Rising Demand for Cryptocurrency
Before diving into crypto, it’s helpful to investigate its short history. If you bought one Bitcoin in 2011 for $1 then forgot about it, today your digital wallet could pay for a downpayment on a home. At one point in 2021, you could’ve bought one Bitcoin for $30,000 then doubled your money by November. Bitcoin’s rapid rise to fortune triggered the rise in other cryptocurrencies such as Etherium.

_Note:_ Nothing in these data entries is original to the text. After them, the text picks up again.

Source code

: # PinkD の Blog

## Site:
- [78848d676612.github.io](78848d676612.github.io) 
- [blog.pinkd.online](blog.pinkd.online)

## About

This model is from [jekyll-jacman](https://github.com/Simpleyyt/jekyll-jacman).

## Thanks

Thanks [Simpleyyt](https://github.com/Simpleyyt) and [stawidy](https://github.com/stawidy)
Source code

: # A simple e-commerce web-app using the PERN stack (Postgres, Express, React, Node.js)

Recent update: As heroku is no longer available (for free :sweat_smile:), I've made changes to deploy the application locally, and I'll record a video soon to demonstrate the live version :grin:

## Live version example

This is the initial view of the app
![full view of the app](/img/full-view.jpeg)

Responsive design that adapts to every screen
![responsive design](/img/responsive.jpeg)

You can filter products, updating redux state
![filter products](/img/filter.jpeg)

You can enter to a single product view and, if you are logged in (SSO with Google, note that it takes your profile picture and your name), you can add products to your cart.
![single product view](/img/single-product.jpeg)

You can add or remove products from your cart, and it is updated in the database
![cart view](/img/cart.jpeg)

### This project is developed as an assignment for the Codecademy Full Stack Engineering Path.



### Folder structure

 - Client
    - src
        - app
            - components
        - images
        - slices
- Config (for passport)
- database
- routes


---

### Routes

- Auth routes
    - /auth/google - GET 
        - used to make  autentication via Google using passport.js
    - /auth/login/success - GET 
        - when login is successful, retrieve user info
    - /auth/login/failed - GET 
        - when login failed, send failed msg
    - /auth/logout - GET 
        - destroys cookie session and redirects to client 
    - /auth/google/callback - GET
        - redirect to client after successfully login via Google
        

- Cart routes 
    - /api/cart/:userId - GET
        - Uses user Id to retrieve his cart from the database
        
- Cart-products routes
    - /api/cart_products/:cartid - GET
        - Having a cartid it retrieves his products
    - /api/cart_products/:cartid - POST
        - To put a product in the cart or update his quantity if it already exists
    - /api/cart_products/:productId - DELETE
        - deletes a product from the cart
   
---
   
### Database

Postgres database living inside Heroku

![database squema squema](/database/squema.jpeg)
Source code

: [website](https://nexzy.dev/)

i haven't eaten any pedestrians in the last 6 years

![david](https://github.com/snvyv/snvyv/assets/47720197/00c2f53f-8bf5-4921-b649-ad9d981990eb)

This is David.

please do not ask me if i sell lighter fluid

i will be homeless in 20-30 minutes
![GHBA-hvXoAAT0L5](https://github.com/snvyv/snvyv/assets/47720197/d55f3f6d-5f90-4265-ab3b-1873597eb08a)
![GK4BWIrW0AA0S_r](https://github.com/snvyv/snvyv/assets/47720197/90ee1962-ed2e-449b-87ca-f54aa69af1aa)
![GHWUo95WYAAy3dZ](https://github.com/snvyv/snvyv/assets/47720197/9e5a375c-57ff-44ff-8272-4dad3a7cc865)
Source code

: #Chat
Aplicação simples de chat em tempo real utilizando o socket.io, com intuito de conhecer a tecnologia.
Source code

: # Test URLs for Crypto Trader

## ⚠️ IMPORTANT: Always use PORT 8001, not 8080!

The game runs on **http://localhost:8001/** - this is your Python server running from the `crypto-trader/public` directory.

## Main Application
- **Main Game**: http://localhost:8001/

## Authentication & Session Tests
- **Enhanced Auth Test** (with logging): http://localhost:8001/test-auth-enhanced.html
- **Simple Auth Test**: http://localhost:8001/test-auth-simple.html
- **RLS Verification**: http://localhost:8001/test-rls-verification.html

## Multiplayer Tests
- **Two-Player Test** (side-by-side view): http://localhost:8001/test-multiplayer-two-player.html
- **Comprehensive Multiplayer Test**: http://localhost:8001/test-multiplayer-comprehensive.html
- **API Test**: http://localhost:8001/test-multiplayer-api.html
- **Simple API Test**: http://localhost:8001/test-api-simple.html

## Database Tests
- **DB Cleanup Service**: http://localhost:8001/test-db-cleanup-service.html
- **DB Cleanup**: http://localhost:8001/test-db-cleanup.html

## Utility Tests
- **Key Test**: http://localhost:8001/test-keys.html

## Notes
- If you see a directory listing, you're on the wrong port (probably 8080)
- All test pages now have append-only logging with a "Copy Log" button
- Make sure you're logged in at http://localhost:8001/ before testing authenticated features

The popularity of Bitcoin and other cryptocurrencies is driven by:
- Scarcity, since only 21 million Bitcoins will ever be mined
- Cost of creating the digital coin that requires massive computing power
- Diverse utility of its underlying blockchain technology
Cryptocurrency has gained notoriety as a ransom payment to cybercriminals to unlock frozen digital assets. But on its brighter side, cryptocurrency is used as a seamless solution for digital transactions. A growing wave of large national brands, such as PayPal, have started accepting cryptocurrency. A big part of the optimism fueling crypto is that it’s used outside the traditional banking system. That means you can make online transactions directly without the need for a third-party financial institution.
Risk Management Strategies for Crypto
Even though you could have doubled your money in Bitcoin, you could have also lost half your money in the same year. It’s an extremely volatile asset due to daily news about whether or not it needs government regulations. One day it appears to be like a wild west gold rush, and the next there’s a scare that bankers and governments will take control of it.
Some of the forecasts about crypto have been absurd, as even financial professionals have predicted Bitcoin to surpass $100,000 in 2021. Due to crypto’s massive growth in value in recent years, it’s attracting many young investors who may not know about the history of bubbles. The dotcom bubble of the 90s, for example, was a fakeout frenzy in which even seasoned investors fell for the notion that any new website with a good idea was “going to the moon.”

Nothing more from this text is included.